[J-core] Roadmap question (SMP)

Wed Sep 7 13:44:24 EDT 2016

On Tue, Sep 6, 2016 at 3:55 PM, Rob Landley <rob at landley.net> wrote:
> On 09/06/2016 04:00 PM, Cedric BAIL wrote:
>> On Tue, Sep 6, 2016 at 10:53 AM, Rob Landley <rob at landley.net> wrote:
>>> What would be involved in implementing higher-order SMP: 4-way, 8-way,
>>> or even 16-way? And is doing so interesting to do down the road, or
>>> should we just try to throw DSPs at everything?
>>
>> I haven't seen much information on the DSP you are working on.
>
> It's not out yet.
>
>> Is there any documentation on it ?
>
> No, and that's part of the _reason_ it's not out yet. We need to figure
> out how to make it less impossible to program.

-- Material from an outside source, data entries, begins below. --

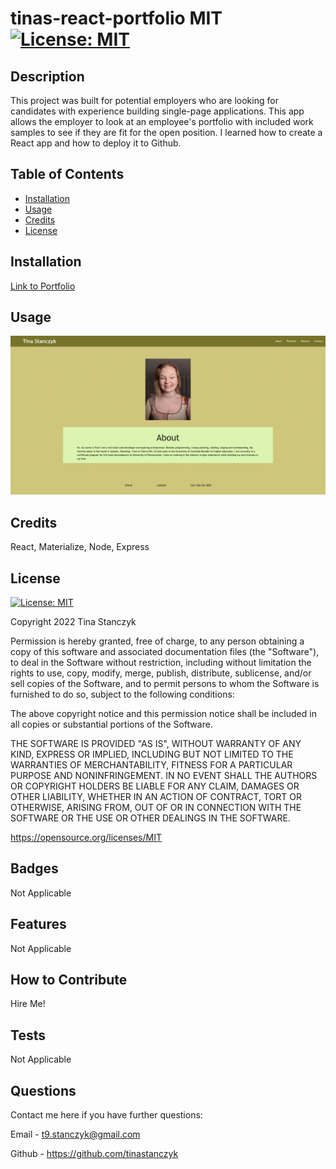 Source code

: # tinas-react-portfolio MIT [![License: MIT](https://img.shields.io/badge/License-MIT-yellow.svg)](https://opensource.org/licenses/MIT)
  ## Description
  This project was built for potential employers who are looking for candidates with experience building single-page applications. This app allows the employer to look at an employee's portfolio with included work samples to see if they are fit for the open position. I learned how to create a React app and how to deploy it to Github.

  ## Table of Contents
  - [Installation](#installation)
  - [Usage](#usage)
  - [Credits](#credits)
  - [License](#license)
  
  ## Installation
  [Link to Portfolio](https://tinastanczyk.github.io/react-portfolio/)

  ## Usage

  ![image](screenshots/portfolio-screenshot.png)
  
  ## Credits
  React, Materialize, Node, Express

  ## License
  [![License: MIT](https://img.shields.io/badge/License-MIT-yellow.svg)](https://opensource.org/licenses/MIT)

  Copyright 2022 Tina Stanczyk

  Permission is hereby granted, free of charge, to any person obtaining a copy of this software and associated documentation files (the "Software"), to deal in the Software without restriction, including without limitation the rights to use, copy, modify, merge, publish, distribute, sublicense, and/or sell copies of the Software, and to permit persons to whom the Software is furnished to do so, subject to the following conditions:
  
  The above copyright notice and this permission notice shall be included in all copies or substantial portions of the Software.
  
  THE SOFTWARE IS PROVIDED "AS IS", WITHOUT WARRANTY OF ANY KIND, EXPRESS OR IMPLIED, INCLUDING BUT NOT LIMITED TO THE WARRANTIES OF MERCHANTABILITY, FITNESS FOR A PARTICULAR PURPOSE AND NONINFRINGEMENT. IN NO EVENT SHALL THE AUTHORS OR COPYRIGHT HOLDERS BE LIABLE FOR ANY CLAIM, DAMAGES OR OTHER LIABILITY, WHETHER IN AN ACTION OF CONTRACT, TORT OR OTHERWISE, ARISING FROM, OUT OF OR IN CONNECTION WITH THE SOFTWARE OR THE USE OR OTHER DEALINGS IN THE SOFTWARE.
  
  

  https://opensource.org/licenses/MIT

  ## Badges
  Not Applicable

  ## Features
  Not Applicable

  ## How to Contribute
  Hire Me!

  ## Tests
  Not Applicable

  ## Questions
  Contact me here if you have further questions: 

  Email - t9.stanczyk@gmail.com 

  Github - https://github.com/tinastanczyk  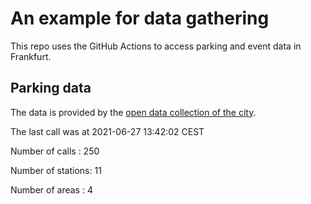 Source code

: # An example for data gathering

This repo uses the GitHub Actions to access parking and event data in Frankfurt.

## Parking data
The data is provided by the [open data collection of the city](https://www.offenedaten.frankfurt.de/).

The last call was at 2021-06-27 13:42:02 CEST

Number of calls   : 250

Number of stations:  11

Number of areas   :   4

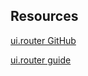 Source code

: 

## Resources

[ui.router GitHub](https://github.com/angular-ui/ui-router)

[ui.router guide](https://github.com/angular-ui/ui-router/wiki) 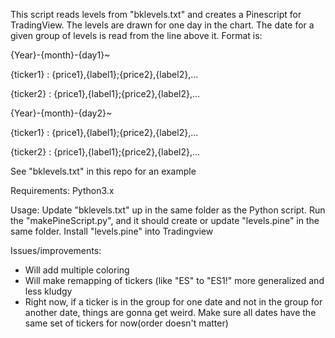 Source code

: This script reads levels from "bklevels.txt" and creates a Pinescript for TradingView. The levels are drawn for one day in the chart. The date for a given group  of levels is read from the line above it. 
Format is:

{Year}-{month}-{day1}~

{ticker1} : {price1},{label1};{price2},{label2},...

{ticker2} : {price1},{label1};{price2},{label2},...

{Year}-{month}-{day2}~

{ticker1} : {price1},{label1};{price2},{label2},...

{ticker2} : {price1},{label1};{price2},{label2},...

See "bklevels.txt" in this repo for an example

Requirements: Python3.x

Usage: Update "bklevels.txt" up in the same folder as the Python script. Run the "makePineScript.py", and it should create or update "levels.pine" in the same folder. Install "levels.pine" into Tradingview

Issues/improvements:
- Will add multiple coloring
- Will make remapping of tickers (like "ES" to "ES1!" more generalized and less kludgy
- Right now, if a ticker is in the group for one date and not in the group for another date, things are gonna get weird. Make sure all dates have the same set of tickers for now(order doesn't matter)
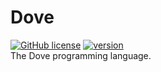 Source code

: # Dove
[![GitHub license](https://img.shields.io/github/license/KIBOU811/Dove.svg)](https://github.com/KIBOU811/Dove/blob/master/LICENSE)
[![version](https://img.shields.io/badge/version-0.0.1-yellow.svg)](https://github.com/KIBOU811/Dove/releases)  
The Dove programming language.

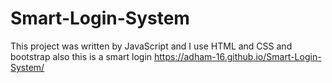 # Smart-Login-System
This project was written by JavaScript and I use HTML and CSS and bootstrap also this is a smart login
https://adham-16.github.io/Smart-Login-System/
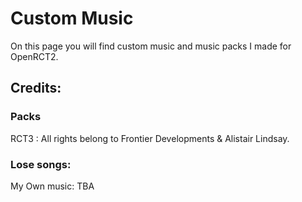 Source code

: # Custom Music

On this page you will find custom music and music packs I made for OpenRCT2. 

## Credits:
### Packs
RCT3 : All rights belong to Frontier Developments & Alistair Lindsay.

### Lose songs:
My Own music: TBA
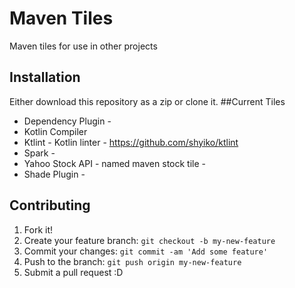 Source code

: # Maven Tiles
Maven tiles for use in other projects
## Installation
Either download this repository as a zip or clone it.
##Current Tiles
* Dependency Plugin - 
* Kotlin Compiler
* Ktlint - Kotlin linter - https://github.com/shyiko/ktlint
* Spark -
* Yahoo Stock API - named maven stock tile -
* Shade Plugin -

## Contributing
1. Fork it!
2. Create your feature branch: `git checkout -b my-new-feature`
3. Commit your changes: `git commit -am 'Add some feature'`
4. Push to the branch: `git push origin my-new-feature`
5. Submit a pull request :D
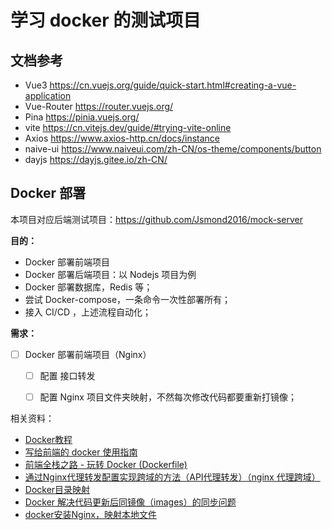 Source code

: # 学习 docker 的测试项目

## 文档参考

- Vue3  https://cn.vuejs.org/guide/quick-start.html#creating-a-vue-application
- Vue-Router https://router.vuejs.org/
- Pina  https://pinia.vuejs.org/
- vite  https://cn.vitejs.dev/guide/#trying-vite-online
- Axios https://www.axios-http.cn/docs/instance
- naive-ui https://www.naiveui.com/zh-CN/os-theme/components/button
- dayjs https://dayjs.gitee.io/zh-CN/


## Docker 部署

本项目对应后端测试项目：https://github.com/Jsmond2016/mock-server

**目的：**

- Docker 部署前端项目
- Docker 部署后端项目：以 Nodejs 项目为例
- Docker 部署数据库，Redis 等；
- 尝试 Docker-compose，一条命令一次性部署所有；
- 接入 CI/CD ，上述流程自动化；


**需求：**

- [ ] Docker 部署前端项目（Nginx）
  - [ ] 配置 接口转发
  - [ ] 配置 Nginx 项目文件夹映射，不然每次修改代码都要重新打镜像；



相关资料：

- [Docker教程](https://www.runoob.com/docker/docker-container-usage.html)
- [写给前端的 docker 使用指南](https://juejin.cn/post/7139724794672447518)
- [前端全栈之路 - 玩转 Docker (Dockerfile)](https://juejin.cn/post/7160972042757079077)
- [通过Nginx代理转发配置实现跨域的方法（API代理转发）（nginx 代理跨域）](https://www.zhiu.cn/74905.html)
- [Docker目录映射](https://www.cnblogs.com/famine/p/13332023.html)
- [Docker 解决代码更新后同镜像（images）的同步问题](https://zhuanlan.zhihu.com/p/366271256?utm_id=0)
- [docker安装Nginx，映射本地文件](https://blog.csdn.net/DPXXMT/article/details/117914728)
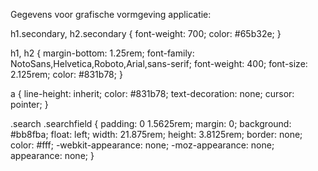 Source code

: Gegevens voor grafische vormgeving applicatie:

h1.secondary, h2.secondary {
    font-weight: 700;
    color: #65b32e;
}

h1, h2 {
    margin-bottom: 1.25rem;
    font-family: NotoSans,Helvetica,Roboto,Arial,sans-serif;
    font-weight: 400;
    font-size: 2.125rem;
    color: #831b78;
}

a {
    line-height: inherit;
    color: #831b78;
    text-decoration: none;
    cursor: pointer;
}

.search .searchfield {
    padding: 0 1.5625rem;
    margin: 0;
    background: #bb8fba;
    float: left;
    width: 21.875rem;
    height: 3.8125rem;
    border: none;
    color: #fff;
    -webkit-appearance: none;
    -moz-appearance: none;
    appearance: none;
} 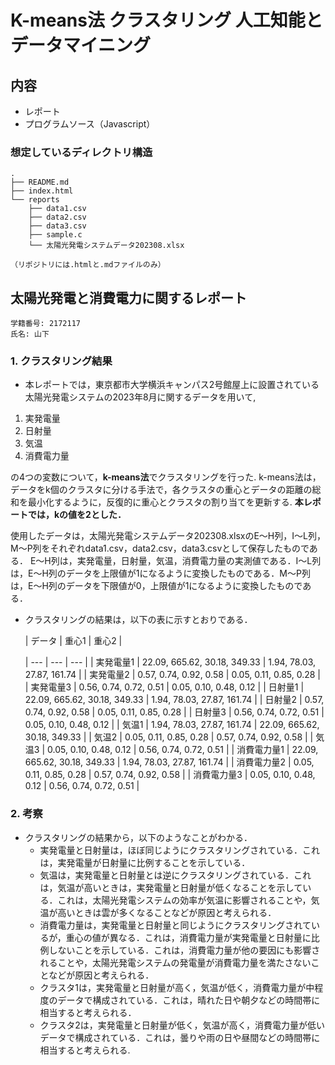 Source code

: # K-means法 クラスタリング 人工知能とデータマイニング

## 内容

* レポート
* プログラムソース（Javascript）

### 想定しているディレクトリ構造

    .
    ├── README.md
    ├── index.html
    └── reports
        ├── data1.csv
        ├── data2.csv
        ├── data3.csv
        ├── sample.c
        └── 太陽光発電システムデータ202308.xlsx

    （リポジトリには.htmlと.mdファイルのみ）

## 太陽光発電と消費電力に関するレポート

    学籍番号: 2172117
    氏名: 山下

### 1. クラスタリング結果

* 本レポートでは，東京都市大学横浜キャンパス2号館屋上に設置されている太陽光発電システムの2023年8月に関するデータを用いて,

1. 実発電量
2. 日射量
3. 気温
4. 消費電力量

の4つの変数について，**k-means法**でクラスタリングを行った. k-means法は，データをk個のクラスタに分ける手法で，各クラスタの重心とデータの距離の総和を最小化するように，反復的に重心とクラスタの割り当てを更新する.
**本レポートでは，kの値を2とした．**

使用したデータは，太陽光発電システムデータ202308.xlsxのE～H列，I～L列，M～P列をそれぞれdata1.csv，data2.csv，data3.csvとして保存したものである．
E～H列は，実発電量，日射量，気温，消費電力量の実測値である．I～L列は，E～H列のデータを上限値が1になるように変換したものである．M～P列は，E～H列のデータを下限値が0，上限値が1になるように変換したものである．

* クラスタリングの結果は，以下の表に示すとおりである．

    | データ | 重心1 | 重心2 |

    | --- | --- | --- |
    | 実発電量1 | 22.09, 665.62, 30.18, 349.33 | 1.94, 78.03, 27.87, 161.74 |
    | 実発電量2 | 0.57, 0.74, 0.92, 0.58 | 0.05, 0.11, 0.85, 0.28 |
    | 実発電量3 | 0.56, 0.74, 0.72, 0.51 | 0.05, 0.10, 0.48, 0.12 |
    | 日射量1 | 22.09, 665.62, 30.18, 349.33 | 1.94, 78.03, 27.87, 161.74 |
    | 日射量2 | 0.57, 0.74, 0.92, 0.58 | 0.05, 0.11, 0.85, 0.28 |
    | 日射量3 | 0.56, 0.74, 0.72, 0.51 | 0.05, 0.10, 0.48, 0.12 |
    | 気温1 | 1.94, 78.03, 27.87, 161.74 | 22.09, 665.62, 30.18, 349.33 |
    | 気温2 | 0.05, 0.11, 0.85, 0.28 | 0.57, 0.74, 0.92, 0.58 |
    | 気温3 | 0.05, 0.10, 0.48, 0.12 | 0.56, 0.74, 0.72, 0.51 |
    | 消費電力量1 | 22.09, 665.62, 30.18, 349.33 | 1.94, 78.03, 27.87, 161.74 |
    | 消費電力量2 | 0.05, 0.11, 0.85, 0.28 | 0.57, 0.74, 0.92, 0.58 |
    | 消費電力量3 | 0.05, 0.10, 0.48, 0.12 | 0.56, 0.74, 0.72, 0.51 |

### 2. 考察

* クラスタリングの結果から，以下のようなことがわかる．
    * 実発電量と日射量は，ほぼ同じようにクラスタリングされている．これは，実発電量が日射量に比例することを示している．
    * 気温は，実発電量と日射量とは逆にクラスタリングされている．これは，気温が高いときは，実発電量と日射量が低くなることを示している．これは，太陽光発電システムの効率が気温に影響されることや，気温が高いときは雲が多くなることなどが原因と考えられる．
    * 消費電力量は，実発電量と日射量と同じようにクラスタリングされているが，重心の値が異なる．これは，消費電力量が実発電量と日射量に比例しないことを示している．これは，消費電力量が他の要因にも影響されることや，太陽光発電システムの発電量が消費電力量を満たさないことなどが原因と考えられる．
    * クラスタ1は，実発電量と日射量が高く，気温が低く，消費電力量が中程度のデータで構成されている．これは，晴れた日や朝夕などの時間帯に相当すると考えられる．
    * クラスタ2は，実発電量と日射量が低く，気温が高く，消費電力量が低いデータで構成されている．これは，曇りや雨の日や昼間などの時間帯に相当すると考えられる. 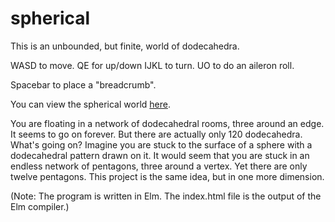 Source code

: # spherical

This is an unbounded, but finite, world of dodecahedra.

WASD to move. QE for up/down
IJKL to turn. UO to do an aileron roll.

Spacebar to place a "breadcrumb".

You can view the spherical world [here](http://htmlpreview.github.io/?https://github.com/rtavenner/spherical/blob/master/index.html).


You are floating in a network of dodecahedral rooms, three around an edge. 
It seems to go on forever. But there are actually only 120 dodecahedra.
What's going on? 
Imagine you are stuck to the surface of a sphere with a dodecahedral pattern drawn on it. 
It would seem that you are stuck in an endless network of pentagons, three around a vertex. Yet there are only twelve pentagons.
This project is the same idea, but in one more dimension.

(Note: The program is written in Elm. The index.html file is the output of the Elm compiler.)
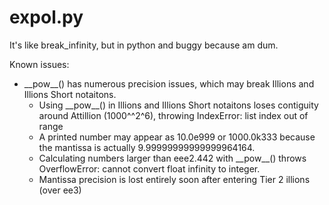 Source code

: # expol.py
It's like break_infinity, but in python and buggy because am dum.

Known issues:
- \_\_pow\_\_() has numerous precision issues, which may break Illions and Illions Short notaitons.
  - Using \_\_pow\_\_() in Illions and Illions Short notaitons loses contiguity around Attillion (1000^^2^6), throwing IndexError: list index out of range
  - A printed number may appear as 10.0e999 or 1000.0k333 because the mantissa is actually 9.99999999999999964164.
  - Calculating numbers larger than eee2.442 with \_\_pow\_\_() throws OverflowError: cannot convert float infinity to integer.
  - Mantissa precision is lost entirely soon after entering Tier 2 illions (over ee3)
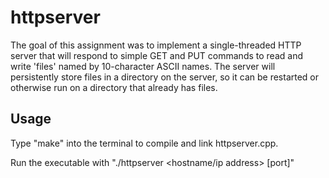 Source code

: # httpserver
The goal of this assignment was to implement a single-threaded HTTP server that will respond to simple GET and PUT commands to read and write 'files' named by 10-character
ASCII names. The server will persistently store files in a directory on the server, so it can be restarted or otherwise run on a directory that already has files.

## Usage

Type "make" into the terminal to compile and link httpserver.cpp.

Run the executable with "./httpserver <hostname/ip address> [port]"
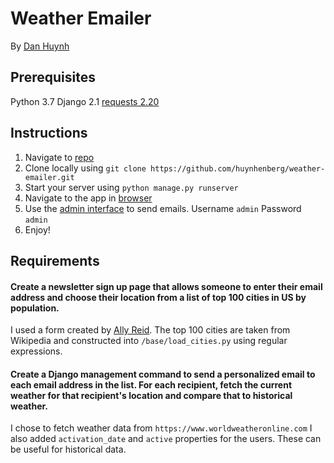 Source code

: # Weather Emailer

By [Dan Huynh](mailto:danhuynh@protonmail.com)

## Prerequisites

Python 3.7
Django 2.1
[requests 2.20](https://github.com/requests/requests)

## Instructions

1. Navigate to [repo](https://github.com/huynhenberg/weather-emailer)
2. Clone locally using
   `git clone https://github.com/huynhenberg/weather-emailer.git`
3. Start your server using `python manage.py runserver`
4. Navigate to the app in [browser](http://127.0.0.1:8000/subscribe/)
5. Use the [admin interface](http://127.0.0.1:8000/admin/) to send emails.
   Username `admin`
   Password `admin`
6. Enjoy!

## Requirements

#### Create a newsletter sign up page that allows someone to enter their email address and choose their location from a list of top 100 cities in US by population.

I used a form created by [Ally Reid](https://foundation.zurb.com/building-blocks/blocks/simple-subscription-form.html). The top 100 cities are taken from Wikipedia and constructed into `/base/load_cities.py` using regular expressions.

#### Create a Django management command to send a personalized email to each email address in the list. For each recipient, fetch the current weather for that recipient's location and compare that to historical weather.

I chose to fetch weather data from `https://www.worldweatheronline.com`
I also added `activation_date` and `active` properties for the users. These
can be useful for historical data.
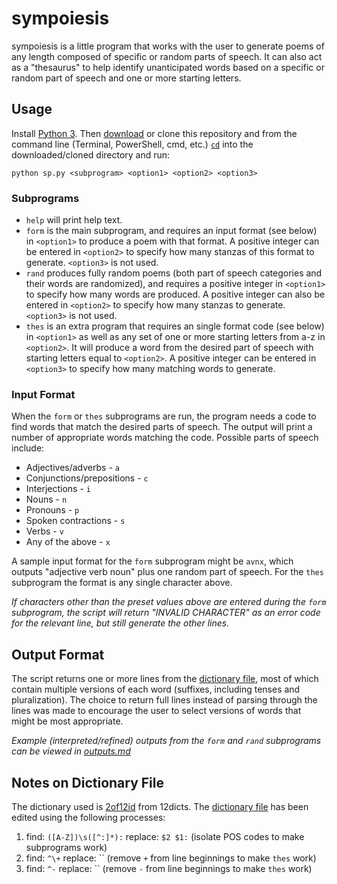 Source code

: # sympoiesis
sympoiesis is a little program that works with the user to generate poems of any length composed of specific or random parts of speech. It can also act as a "thesaurus" to help identify unanticipated words based on a specific or random part of speech and one or more starting letters.

## Usage
Install [Python 3](https://www.python.org/downloads/). Then [download](https://github.com/tylerdq/sympoiesis/archive/master.zip) or clone this repository and from the command line (Terminal, PowerShell, cmd, etc.) [`cd`](https://www.git-tower.com/learn/git/ebook/en/command-line/appendix/command-line-101) into the downloaded/cloned directory and run:

`python sp.py <subprogram> <option1> <option2> <option3>`

### Subprograms
* `help` will print help text.
* `form` is the main subprogram, and requires an input format (see below) in `<option1>` to produce a poem with that format. A positive integer can be entered in `<option2>` to specify how many stanzas of this format to generate. `<option3>` is not used.
* `rand` produces fully random poems (both part of speech categories and their words are randomized), and requires a positive integer in `<option1>` to specify how many words are produced. A positive integer can also be entered in `<option2>` to specify how many stanzas to generate. `<option3>` is not used.
* `thes` is an extra program that requires an single format code (see below) in `<option1>` as well as any set of one or more starting letters from a-z in `<option2>`. It will produce a word from the desired part of speech with starting letters equal to `<option2>`. A positive integer can be entered in `<option3>` to specify how many matching words to generate.

### Input Format
When the `form` or `thes` subprograms are run, the program needs a code to find words that match the desired parts of speech. The output will print a number of appropriate words matching the code. Possible parts of speech include:

* Adjectives/adverbs - `a`
* Conjunctions/prepositions - `c`
* Interjections - `i`
* Nouns - `n`
* Pronouns - `p`
* Spoken contractions - `s`
* Verbs - `v`
* Any of the above - `x`

A sample input format for the `form` subprogram might be `avnx`, which outputs "adjective verb noun" plus one random part of speech. For the `thes` subprogram the format is any single character above.

*If characters other than the preset values above are entered during the `form` subprogram, the script will return "INVALID CHARACTER" as an error code for the relevant line, but still generate the other lines.*

## Output Format
The script returns one or more lines from the [dictionary file](words.txt), most of which contain multiple versions of each word (suffixes, including tenses and pluralization). The choice to return full lines instead of parsing through the lines was made to encourage the user to select versions of words that might be most appropriate.

*Example (interpreted/refined) outputs from the `form` and `rand` subprograms can be viewed in [outputs.md](outputs.md)*

## Notes on Dictionary File
The dictionary used is [2of12id](http://wordlist.aspell.net/alt12dicts-infl-readme/) from 12dicts. The [dictionary file](words.txt) has been edited using the following processes:

1. find: `([A-Z])\s([^:]*):` replace: `$2 $1:` (isolate POS codes to make subprograms work)
2. find: `^\+` replace: `` (remove `+` from line beginnings to make `thes` work)
3. find: `^-` replace: `` (remove `-` from line beginnings to make `thes` work)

Hehe, so maybe this discussion could be about how to make DSP more
useful in fact.

>> Or shorter question, would it be
>> possible to convert SPIR-V (Vulkan intermediate representation) to
>> something manageable by the DSP. SPIR-V is a GPGPU intermediate
>> representation and OpenCL/CUDA kind of language can be built on top of
>> it.
>
> You know how the Cell processor had 8 DSPs glue to the sides, and the
> problem turned out to be nobody know how to program them?
>
>   http://blog.regehr.org/archives/1049

Yes, that is exactly my point. A DSP that is not easy to program and
recycle your code for something else will have a hard time to be used.

> As far as I can tell, they had it easy.

>> It actually has the notion of compute node. The main reason I am
>> asking this specifically is that it is quite costly usually to port
>> and maintain software for DSP.
>
> Yes. Especially since your average DSP can't access main memory, and
> basically has a small SRAM cache it twiddles data in and external
> circuitry pumps data into and out of it. (And has no interrupt
> controller, just a CPU cycle counter you can use to schedule the next
> exit from your event loop.)

This is very close to what a GPU core is. A I-Cache, D-Cache, a local
SRAM scratchpad, a vector unit and a way to transfer data from inside
to the outside. Oh, and usually a not to good way for flow control and
synchronising work with other core.

>  They end up being used for only a very
>> small portion of the work load and most open source software don't
>> even care about them. If you could have a SPIR-V frontend, this would
>> enable reusing the work done on other platform and obviously affect
>> the answer to your question a lot in my opinion.
>
> My understanding is "not even remotely", but I'll leave it to Jeff to
> figure out what details he wants to talk about there.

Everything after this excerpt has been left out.